公演のアンケートやお手紙で質問を頂きました。がんばって10問答えました。必要としてくれる人に届きますように。

Q;ひとつの作品が終わった後、次の作品に取りかかるために、どうやって切り替えていますか?
A;お客さんになります。チケットを買って、客席に座り、楽しむ。人を楽しませる為に、自分が楽しむことを大事にしています。それと、必ずやるのはアトリエの掃除。新しい一歩を踏み出すために、いったんきちんと立ち止まりたいので。

Q;普段どんな画材を使っていますか? 何か変わった物を使うことはありますか?
A;『ノケモノノケモノ』のセットに投影したイラストは、リキテックスで描きました。ミリペンはピグマが好きです。マーカーはコピック。イラストレーションボードやキャンバスも使いますが、そのへんにあるボール紙や木の板に描いちゃうことも多いです。

Q;息抜きに何してますか?
A;別の作品をつくります。今後つくる予定の作品に、ちょこっと手を出しちゃったり、誰にも見せない秘密の作品をつくったり。

Q;いつも小学校で休み時間ひとりなんです。小林さんは休み時間はなにをしてましたか?
A;君もひとりか。僕もひとりだった。一緒だね。ってことは、ひとりじゃないね。僕は小学校の6年間、休み時間はずーっと漫画描いてました。

Q;小林賢太郎でいることに疲れてしまうことはないですか?みんなが思う自分でいることに疲れてしまったら、その時はどうしますか?
A;最近はないです。でもかつてはありました。自分でいることに疲れたのは、自分じゃない誰かのふりをしていたからだと思います。理想の自分って、誰かの真似じゃなくて、自分の中から見つけ出すべきものなのかもしれませんね。

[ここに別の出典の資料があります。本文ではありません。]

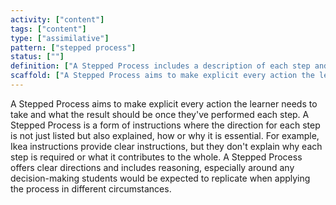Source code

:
 ```yaml
---
activity: ["content"]
tags: ["content"]
type: ["assimilative"]
pattern: ["stepped process"]
status: [""]
definition: ["A Stepped Process includes a description of each step and the decisions and reasoning behind them."]
scaffold: ["A Stepped Process aims to make explicit every action the learner needs to take and what the result should be once they've performed each step. A Stepped Process is a form of instructions where the direction for each step is not just listed but also explained, how or why it is essential. For example, Ikea instructions provide clear instructions, but they don't explain why each step is required or what it contributes to the whole. A Stepped Process offers clear directions and includes reasoning, especially around any decision-making students would be expected to replicate when applying the process in different circumstances."]
---
```


A Stepped Process aims to make explicit every action the learner needs to take and what the result should be once they've performed each step. A Stepped Process is a form of instructions where the direction for each step is not just listed but also explained, how or why it is essential. For example, Ikea instructions provide clear instructions, but they don't explain why each step is required or what it contributes to the whole. A Stepped Process offers clear directions and includes reasoning, especially around any decision-making students would be expected to replicate when applying the process in different circumstances.
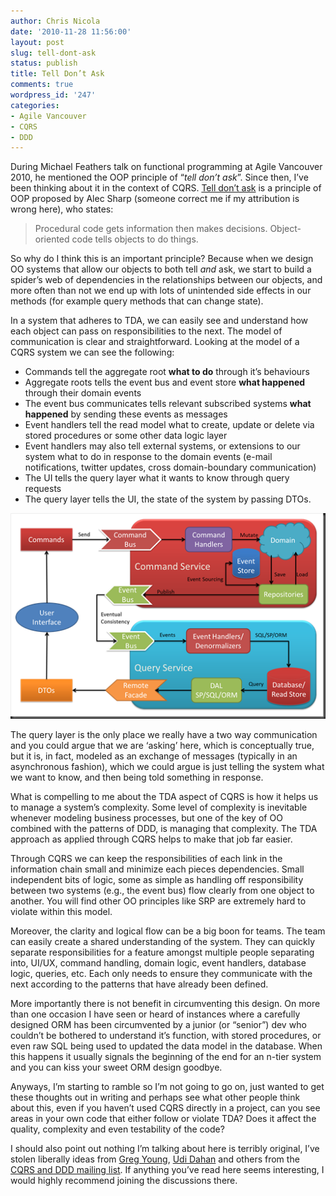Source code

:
 ```yaml
---
author: Chris Nicola
date: '2010-11-28 11:56:00'
layout: post
slug: tell-dont-ask
status: publish
title: Tell Don’t Ask
comments: true
wordpress_id: '247'
categories:
- Agile Vancouver
- CQRS
- DDD
---
```


During Michael Feathers talk on functional programming at Agile Vancouver 2010, he mentioned the OOP principle of “_tell don’t ask_”.  Since then, I’ve been thinking about it in the context of CQRS. [Tell don’t ask][1] is a principle of OOP proposed by Alec Sharp (someone correct me if my attribution is wrong here), who states:

> Procedural code gets information then makes decisions. Object-oriented code tells objects to do things.

So why do I think this is an important principle?  Because when we design OO systems that allow our objects to both tell _and_ ask, we start to build a spider’s web of dependencies in the relationships between our objects, and more often than not we end up with lots of unintended side effects in our methods (for example query methods that can change state).

<!--more-->

In a system that adheres to TDA, we can easily see and understand how each object can pass on responsibilities to the next.  The model of communication is clear and straightforward.  Looking at the model of a CQRS system we can see the following:

  * Commands tell the aggregate root **what to do** through it’s behaviours 
  * Aggregate roots tells the event bus and event store **what happened** through their domain events 
  * The event bus communicates tells relevant subscribed systems **what happened** by sending these events as messages 
  * Event handlers tell the read model what to create, update or delete via stored procedures or some other data logic layer 
  * Event handlers may also tell external systems, or extensions to our system what to do in response to the domain events (e-mail notifications, twitter updates, cross domain-boundary communication) 
  * The UI tells the query layer what it wants to know through query requests 
  * The query layer tells the UI, the state of the system by passing DTOs. 

[![cqrs-whole-system][2]][3]

The query layer is the only place we really have a two way communication and you could argue that we are ‘asking’ here, which is conceptually true, but it is, in fact, modeled as an exchange of messages (typically in an asynchronous fashion), which we could argue is just telling the system what we want to know, and then being told something in response.

What is compelling to me about the TDA aspect of CQRS is how it helps us to manage a system’s complexity.  Some level of complexity is inevitable whenever modeling business processes, but one of the key of OO combined with the patterns of DDD, is managing that complexity.  The TDA approach as applied through CQRS helps to make that job far easier.

Through CQRS we can keep the responsibilities of each link in the information chain small and minimize each pieces dependencies.  Small independent bits of logic, some as simple as handling off responsibility between two systems (e.g., the event bus) flow clearly from one object to another.  You will find other OO principles like SRP are extremely hard to violate within this model.

Moreover, the clarity and logical flow can be a big boon for teams.  The team can easily create a shared understanding of the system.  They can quickly separate responsibilities for a feature amongst multiple people separating into, UI/UX, command handling, domain logic, event handlers, database logic, queries, etc.  Each only needs to ensure they communicate with the next according to the patterns that have already been defined.

More importantly there is not benefit in circumventing this design.  On more than one occasion I have seen or heard of instances where a carefully designed ORM has been circumvented by a junior (or “senior”) dev who couldn’t be bothered to understand it’s function, with stored procedures, or even raw SQL being used to updated the data model in the database.  When this happens it usually signals the beginning of the end for an n-tier system and you can kiss your sweet ORM design goodbye.

Anyways, I’m starting to ramble so I’m not going to go on, just wanted to get these thoughts out in writing and perhaps see what other people think about this, even if you haven’t used CQRS directly in a project, can you see areas in your own code that either follow or violate TDA? Does it affect the quality, complexity and even testability of the code?

I should also point out nothing I’m talking about here is terribly original, I’ve stolen liberally ideas from [Greg Young][4], [Udi Dahan][5] and others from the [CQRS and DDD mailing list][6].  If anything you’ve read here seems interesting, I would highly recommend joining the discussions there.

   [1]: http://pragprog.com/articles/tell-dont-ask
   [2]: /images/cqrs-whole-system_thumb.png (cqrs-whole-system)
   [3]: /images/cqrs-whole-system.png
   [4]: http://codebetter.com/gregyoung/
   [5]: http://www.udidahan.com/
   [6]: http://groups.google.com/group/dddcqrs

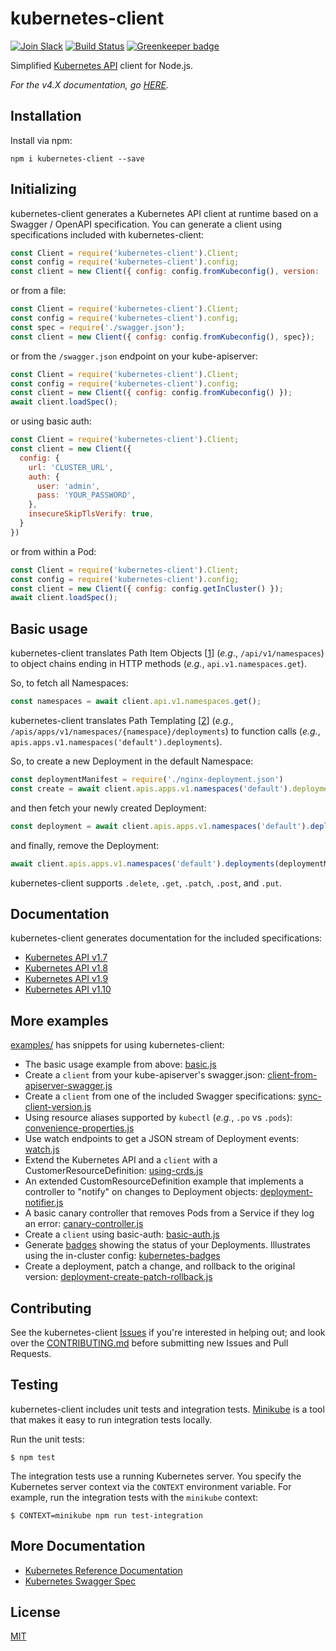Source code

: # kubernetes-client

[![Join Slack](https://img.shields.io/badge/Join%20us%20on-Slack-e01563.svg)](https://godaddy-oss-slack.herokuapp.com/)
[![Build Status][build]](https://travis-ci.org/godaddy/kubernetes-client) [![Greenkeeper badge][greenkeeper]](https://greenkeeper.io/)

[greenkeeper]: https://badges.greenkeeper.io/godaddy/kubernetes-client.svg
[build]: https://travis-ci.org/godaddy/kubernetes-client.svg?branch=master

Simplified [Kubernetes API](http://kubernetes.io/) client for Node.js.

*For the v4.X documentation, go [HERE](README-PRE-5.md).*

## Installation

Install via npm:

```
npm i kubernetes-client --save
```

## Initializing

kubernetes-client generates a Kubernetes API client at runtime based
on a Swagger / OpenAPI specification. You can generate a client using
specifications included with kubernetes-client:

```js
const Client = require('kubernetes-client').Client;
const config = require('kubernetes-client').config;
const client = new Client({ config: config.fromKubeconfig(), version: '1.9' });
```

or from a file:

```js
const Client = require('kubernetes-client').Client;
const config = require('kubernetes-client').config;
const spec = require('./swagger.json');
const client = new Client({ config: config.fromKubeconfig(), spec});

```

or from the `/swagger.json` endpoint on your kube-apiserver:

```js
const Client = require('kubernetes-client').Client;
const config = require('kubernetes-client').config;
const client = new Client({ config: config.fromKubeconfig() });
await client.loadSpec();
```

or using basic auth:

```js
const Client = require('kubernetes-client').Client;
const client = new Client({
  config: {
    url: 'CLUSTER_URL',
    auth: {
      user: 'admin',
      pass: 'YOUR_PASSWORD',
    },
    insecureSkipTlsVerify: true,
  }
})
```

or from within a Pod:

```js
const Client = require('kubernetes-client').Client;
const config = require('kubernetes-client').config;
const client = new Client({ config: config.getInCluster() });
await client.loadSpec();
```

## Basic usage

kubernetes-client translates Path Item Objects \[[1]\] (*e.g*.,
`/api/v1/namespaces`) to object chains ending in HTTP methods (*e.g.*,
`api.v1.namespaces.get`).

So, to fetch all Namespaces:

```js
const namespaces = await client.api.v1.namespaces.get();
```

kubernetes-client translates Path Templating \[[2]\] (*e.g.*,
`/apis/apps/v1/namespaces/{namespace}/deployments`) to function calls (*e.g.*,
`apis.apps.v1.namespaces('default').deployments`).

So, to create a new Deployment in the default Namespace:

```js
const deploymentManifest = require('./nginx-deployment.json')
const create = await client.apis.apps.v1.namespaces('default').deployments.post({ body: deploymentManifest });
```

and then fetch your newly created Deployment:

```js
const deployment = await client.apis.apps.v1.namespaces('default').deployments(deploymentManifest.metadata.name).get();
```

and finally, remove the Deployment:

```js
await client.apis.apps.v1.namespaces('default').deployments(deploymentManifest.metadata.name).delete();
```

kubernetes-client supports `.delete`, `.get`, `.patch`, `.post`, and `.put`.

## Documentation

kubernetes-client generates documentation for the included
specifications:

* [Kubernetes API v1.7](docs/1.7.md)
* [Kubernetes API v1.8](docs/1.8.md)
* [Kubernetes API v1.9](docs/1.9.md)
* [Kubernetes API v1.10](docs/1.10.md)

## More examples

[examples/](examples/) has snippets for using kubernetes-client:

* The basic usage example from above: [basic.js](./examples/basic.js)
* Create a `client` from your kube-apiserver's swagger.json:
  [client-from-apiserver-swagger.js](./examples/client-from-apiserver-swagger.js)
* Create a `client` from one of the included Swagger specifications:
  [sync-client-version.js](./examples/sync-client-version.js)
* Using resource aliases supported by `kubectl` (*e.g.*, `.po` vs
  `.pods`): [convenience-properties.js](./examples/convenience-properties.js)
* Use watch endpoints to get a JSON stream of Deployment events:
  [watch.js](./examples/watch.js)
* Extend the Kubernetes API and a `client` with a
  CustomerResourceDefinition: [using-crds.js](./examples/using-crds.js)
* An extended CustomResourceDefinition example that implements a
  controller to "notify" on changes to Deployment objects:
  [deployment-notifier.js](./examples/deployment-notifier.js)
* A basic canary controller that removes Pods from a Service if they
  log an error: [canary-controller.js](./examples/canary-controller.js)
* Create a `client` using basic-auth:
  [basic-auth.js](./examples/basic-auth.js)
* Generate [badges](https://github.com/badges/shields) showing the
  status of your Deployments. Illustrates using the in-cluster config:
  [kubernetes-badges](https://github.com/silasbw/kubernetes-badges)
* Create a deployment, patch a change, and rollback to the original version:
  [deployment-create-patch-rollback.js](./examples/deployment-create-patch-rollback.js)

## Contributing

See the kubernetes-client [Issues](./issues) if you're interested in
helping out; and look over the [CONTRIBUTING.md](./CONTRIBUTING.md)
before submitting new Issues and Pull Requests.

## Testing

kubernetes-client includes unit tests and integration tests.
[Minikube](https://github.com/kubernetes/minikube) is a tool that
makes it easy to run integration tests locally.

Run the unit tests:

```console
$ npm test
```

The integration tests use a running Kubernetes server. You specify the
Kubernetes server context via the `CONTEXT` environment variable. For
example, run the integration tests with the `minikube` context:

```console
$ CONTEXT=minikube npm run test-integration
```

## More Documentation

* [Kubernetes Reference Documentation](http://kubernetes.io/docs/reference/)
* [Kubernetes Swagger Spec](http://kubernetes.io/kubernetes/third_party/swagger-ui/)

## License

[MIT](LICENSE)

[1]: https://swagger.io/specification/#pathItemObject
[2]: https://swagger.io/specification/#pathTemplating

Q;賢太郎さんが思い描く観客の笑いと、実際の観客の笑いが違うときってあるのでしょうか。違う場合は、観客に合わせて直すのですか?自分に観客を合わせようとするのでしょうか?
A;基本的には大きく違うことはありません。笑いは作品に合わせます。「この部分にはこういう質と量の笑い」というふうに。もし意図しない所で笑いが起こったら、それはラッキーパンチとは捉えず、前後の意図した笑いや、全体の流れを見て抑えるようにします。

Q;舞台での発声や呼吸の、練習法や秘訣はありますか?
A;いろいろあります。ただ文章で説明するのはなかなか難しい。では、本番前にやってるのどの開き方だけ。
 まず、壁に向かって立ちます。顔と壁との距離は30センチくらい。自分に出せる一番低い声で「え~」と発声します。壁に声が跳ね返り、自分の声がよく聞こえます。口を縦にひらくと、出やすいようです。のどが開くと、かすれが減ってきます。声が頭骸骨に響いて「ちょっとうるさいな」と感じるくらいまで出たら、終了。僕の場合はだいたい15分以内で出ます。

Q;小林さんのパントマイムはどうすれば真似できますか?
A;僕のパントマイムをうまいと思ったのなら、それは本物のパントマイムをまだ見たことがないんだと思います。凄いですよ、一流のパントマイマーの表現力は。僕がやっているのは、コントや演劇のための、必要最低限のマイムです。これなら僕にも教えられますが、これこそ文章では難しいなあ。
 すぐにでもできる基礎練習としては、ピタッと止まる、ということ。再生中の動画を一時停止するみたいに、動いている状態から、ピタッと。ポイントは、フェードアウトではなく、カットアウトすること。止まる直前に、止まりにいくのがバレないように。上手に動くには、上手に止まることが大事なんです。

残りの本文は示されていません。